Group Members: Selma, Ethan, Sophiya
'''

In [None]:
# imports
import matplotlib.pyplot as plt
import numpy as np
import pandas as pd
import seaborn as sns
from sklearn.preprocessing import StandardScaler, PolynomialFeatures
from sklearn.linear_model import LinearRegression
from sklearn.model_selection import train_test_split
from sklearn.metrics import mean_squared_error, r2_score
from scipy import stats

In [None]:
# Read the CSV file
df = pd.read_csv('IHME_GBD_2021_AIR_POLLUTION_1990_2021_PM_Y2022M01D31.csv')

df.head()

In [None]:
print(df.columns)

In [None]:
# graph boxplot
# Create a boxplot
plt.figure(figsize=(14, 7))
sns.boxplot(data=df[['mean', 'lower', 'upper']])
plt.title('Boxplot of Pollution Data')
plt.ylabel('Pollution Levels')
plt.xlabel('Metrics (Mean, Lower, Upper)')
plt.show()


In [None]:
# Filter the data to include only rows between 1990 and 2021
filtered_df = df[(df['year_id'] >= 1997) & (df['year_id'] <= 2021)]

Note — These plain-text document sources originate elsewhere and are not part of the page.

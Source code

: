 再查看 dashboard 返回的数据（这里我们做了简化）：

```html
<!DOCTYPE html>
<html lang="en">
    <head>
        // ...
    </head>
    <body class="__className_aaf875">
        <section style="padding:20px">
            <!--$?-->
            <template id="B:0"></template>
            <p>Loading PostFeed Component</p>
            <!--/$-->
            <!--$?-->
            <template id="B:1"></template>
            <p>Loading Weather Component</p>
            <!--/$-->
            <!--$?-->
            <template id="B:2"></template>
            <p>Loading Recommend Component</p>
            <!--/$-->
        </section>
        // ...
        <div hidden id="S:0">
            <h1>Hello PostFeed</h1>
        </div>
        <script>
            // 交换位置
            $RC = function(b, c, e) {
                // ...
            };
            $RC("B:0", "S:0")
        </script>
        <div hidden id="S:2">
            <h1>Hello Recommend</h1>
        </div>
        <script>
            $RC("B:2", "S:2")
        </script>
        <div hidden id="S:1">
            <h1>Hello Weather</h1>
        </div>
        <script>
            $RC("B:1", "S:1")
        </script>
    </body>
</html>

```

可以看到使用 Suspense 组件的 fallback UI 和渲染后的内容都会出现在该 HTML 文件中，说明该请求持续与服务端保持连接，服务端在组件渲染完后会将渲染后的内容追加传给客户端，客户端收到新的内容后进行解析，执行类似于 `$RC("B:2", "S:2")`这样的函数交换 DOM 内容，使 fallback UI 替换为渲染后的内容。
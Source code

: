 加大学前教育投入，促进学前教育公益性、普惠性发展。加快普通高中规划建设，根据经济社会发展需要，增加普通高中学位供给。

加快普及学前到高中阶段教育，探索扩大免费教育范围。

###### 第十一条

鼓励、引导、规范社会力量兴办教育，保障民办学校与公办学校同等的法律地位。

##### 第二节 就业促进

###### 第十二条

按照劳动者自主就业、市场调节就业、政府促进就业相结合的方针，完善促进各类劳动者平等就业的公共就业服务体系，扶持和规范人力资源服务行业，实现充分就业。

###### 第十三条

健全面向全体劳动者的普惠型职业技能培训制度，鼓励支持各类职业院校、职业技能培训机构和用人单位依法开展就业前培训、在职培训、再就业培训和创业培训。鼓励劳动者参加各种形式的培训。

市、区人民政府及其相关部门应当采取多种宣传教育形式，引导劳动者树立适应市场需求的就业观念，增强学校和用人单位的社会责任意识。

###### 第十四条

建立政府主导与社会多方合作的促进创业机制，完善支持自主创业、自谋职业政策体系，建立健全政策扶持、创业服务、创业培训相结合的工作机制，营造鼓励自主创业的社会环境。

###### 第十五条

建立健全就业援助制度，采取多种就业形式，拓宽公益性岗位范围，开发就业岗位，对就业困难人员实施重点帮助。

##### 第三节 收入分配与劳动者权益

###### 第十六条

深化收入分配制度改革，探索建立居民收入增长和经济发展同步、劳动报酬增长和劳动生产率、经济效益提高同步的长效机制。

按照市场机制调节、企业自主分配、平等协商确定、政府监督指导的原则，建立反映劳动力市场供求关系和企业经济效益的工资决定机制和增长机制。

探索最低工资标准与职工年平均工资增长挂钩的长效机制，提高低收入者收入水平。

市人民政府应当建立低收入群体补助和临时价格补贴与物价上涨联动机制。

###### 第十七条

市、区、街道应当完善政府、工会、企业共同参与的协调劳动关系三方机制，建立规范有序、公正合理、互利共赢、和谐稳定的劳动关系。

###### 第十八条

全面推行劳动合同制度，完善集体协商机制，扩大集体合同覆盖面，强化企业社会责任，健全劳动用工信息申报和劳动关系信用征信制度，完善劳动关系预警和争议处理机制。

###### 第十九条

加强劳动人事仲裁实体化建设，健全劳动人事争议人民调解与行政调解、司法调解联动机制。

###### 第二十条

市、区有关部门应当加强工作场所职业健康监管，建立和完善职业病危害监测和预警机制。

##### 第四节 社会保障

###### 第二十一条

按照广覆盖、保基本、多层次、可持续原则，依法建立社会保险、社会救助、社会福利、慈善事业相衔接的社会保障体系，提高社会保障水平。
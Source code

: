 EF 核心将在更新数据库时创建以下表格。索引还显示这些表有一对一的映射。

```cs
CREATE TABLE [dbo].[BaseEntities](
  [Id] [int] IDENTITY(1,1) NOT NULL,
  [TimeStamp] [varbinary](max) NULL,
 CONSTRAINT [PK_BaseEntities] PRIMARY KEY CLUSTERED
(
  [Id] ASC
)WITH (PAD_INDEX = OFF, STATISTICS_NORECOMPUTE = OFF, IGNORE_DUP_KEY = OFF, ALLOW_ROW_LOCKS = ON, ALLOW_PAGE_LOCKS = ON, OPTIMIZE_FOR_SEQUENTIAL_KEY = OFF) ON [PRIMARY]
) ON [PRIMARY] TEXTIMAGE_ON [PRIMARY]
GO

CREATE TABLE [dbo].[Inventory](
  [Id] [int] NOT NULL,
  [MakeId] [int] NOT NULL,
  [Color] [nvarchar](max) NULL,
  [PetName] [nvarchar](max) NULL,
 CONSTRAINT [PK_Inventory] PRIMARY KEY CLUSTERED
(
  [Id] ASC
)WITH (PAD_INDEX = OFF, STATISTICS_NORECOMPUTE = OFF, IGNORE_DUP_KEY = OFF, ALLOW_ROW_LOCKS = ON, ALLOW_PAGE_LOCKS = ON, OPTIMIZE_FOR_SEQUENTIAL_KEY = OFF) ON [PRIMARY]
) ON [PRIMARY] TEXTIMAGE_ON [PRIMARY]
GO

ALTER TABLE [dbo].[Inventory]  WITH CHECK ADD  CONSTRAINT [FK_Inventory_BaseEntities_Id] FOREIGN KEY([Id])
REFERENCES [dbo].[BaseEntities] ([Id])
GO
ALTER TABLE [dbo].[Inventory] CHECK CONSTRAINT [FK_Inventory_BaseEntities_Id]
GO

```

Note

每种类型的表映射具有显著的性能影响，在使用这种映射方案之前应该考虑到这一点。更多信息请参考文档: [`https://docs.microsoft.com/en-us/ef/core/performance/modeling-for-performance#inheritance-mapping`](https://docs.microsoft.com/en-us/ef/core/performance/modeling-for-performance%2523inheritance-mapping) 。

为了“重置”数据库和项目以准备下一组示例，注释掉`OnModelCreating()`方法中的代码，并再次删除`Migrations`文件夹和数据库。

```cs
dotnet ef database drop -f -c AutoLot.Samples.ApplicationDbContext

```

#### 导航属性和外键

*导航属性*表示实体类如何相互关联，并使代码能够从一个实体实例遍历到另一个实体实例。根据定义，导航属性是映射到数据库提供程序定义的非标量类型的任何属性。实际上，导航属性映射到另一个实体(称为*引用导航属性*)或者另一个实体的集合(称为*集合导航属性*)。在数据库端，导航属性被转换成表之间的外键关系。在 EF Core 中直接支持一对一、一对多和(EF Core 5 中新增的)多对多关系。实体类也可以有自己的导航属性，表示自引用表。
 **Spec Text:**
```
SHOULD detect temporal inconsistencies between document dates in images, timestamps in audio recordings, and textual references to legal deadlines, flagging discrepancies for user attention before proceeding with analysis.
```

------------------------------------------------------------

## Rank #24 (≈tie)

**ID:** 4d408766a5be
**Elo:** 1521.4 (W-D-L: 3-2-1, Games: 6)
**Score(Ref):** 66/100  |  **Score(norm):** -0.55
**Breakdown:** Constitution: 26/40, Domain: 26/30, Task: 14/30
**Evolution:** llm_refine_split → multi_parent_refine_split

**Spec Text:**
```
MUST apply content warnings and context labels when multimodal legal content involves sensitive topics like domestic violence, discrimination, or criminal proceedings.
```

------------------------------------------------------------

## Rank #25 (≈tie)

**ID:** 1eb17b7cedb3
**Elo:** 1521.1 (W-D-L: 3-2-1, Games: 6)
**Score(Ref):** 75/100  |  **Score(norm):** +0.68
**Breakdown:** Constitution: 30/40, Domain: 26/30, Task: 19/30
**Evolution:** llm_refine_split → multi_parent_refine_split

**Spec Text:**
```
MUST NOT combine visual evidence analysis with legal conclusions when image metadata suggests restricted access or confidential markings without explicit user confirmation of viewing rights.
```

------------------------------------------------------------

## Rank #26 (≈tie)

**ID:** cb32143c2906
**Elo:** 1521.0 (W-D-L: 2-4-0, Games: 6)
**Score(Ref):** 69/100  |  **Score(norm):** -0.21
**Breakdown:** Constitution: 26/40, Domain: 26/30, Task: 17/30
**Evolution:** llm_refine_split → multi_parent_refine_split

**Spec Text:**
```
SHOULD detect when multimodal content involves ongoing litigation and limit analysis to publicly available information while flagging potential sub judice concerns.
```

# Group by 'Year' and calculate the mean and median for the 'Value' column
stats = filtered_df.groupby('year_id')['mean'].agg(['mean', 'median']).reset_index()

# Plot the mean and median
plt.figure(figsize=(12, 6))
plt.plot(stats['year_id'], stats['mean'], label='Mean', marker='o')
plt.plot(stats['year_id'], stats['median'], label='Median', marker='s')
plt.title('PM2.5, Micrograms Per Cubic Meter (1990-2021) Globally')
plt.xlabel('Year')
plt.ylabel('PM2.5, Micrograms per Cubic Meter')
plt.legend()
plt.grid(True)
plt.show()

In [None]:


# Filter the data for years 1990–2021 and location_name == 'United States of America'
filtered_df = df[(df['year_id'] >= 1997) & (df['year_id'] <= 2021) & (df['location_name'] == 'United States of America')]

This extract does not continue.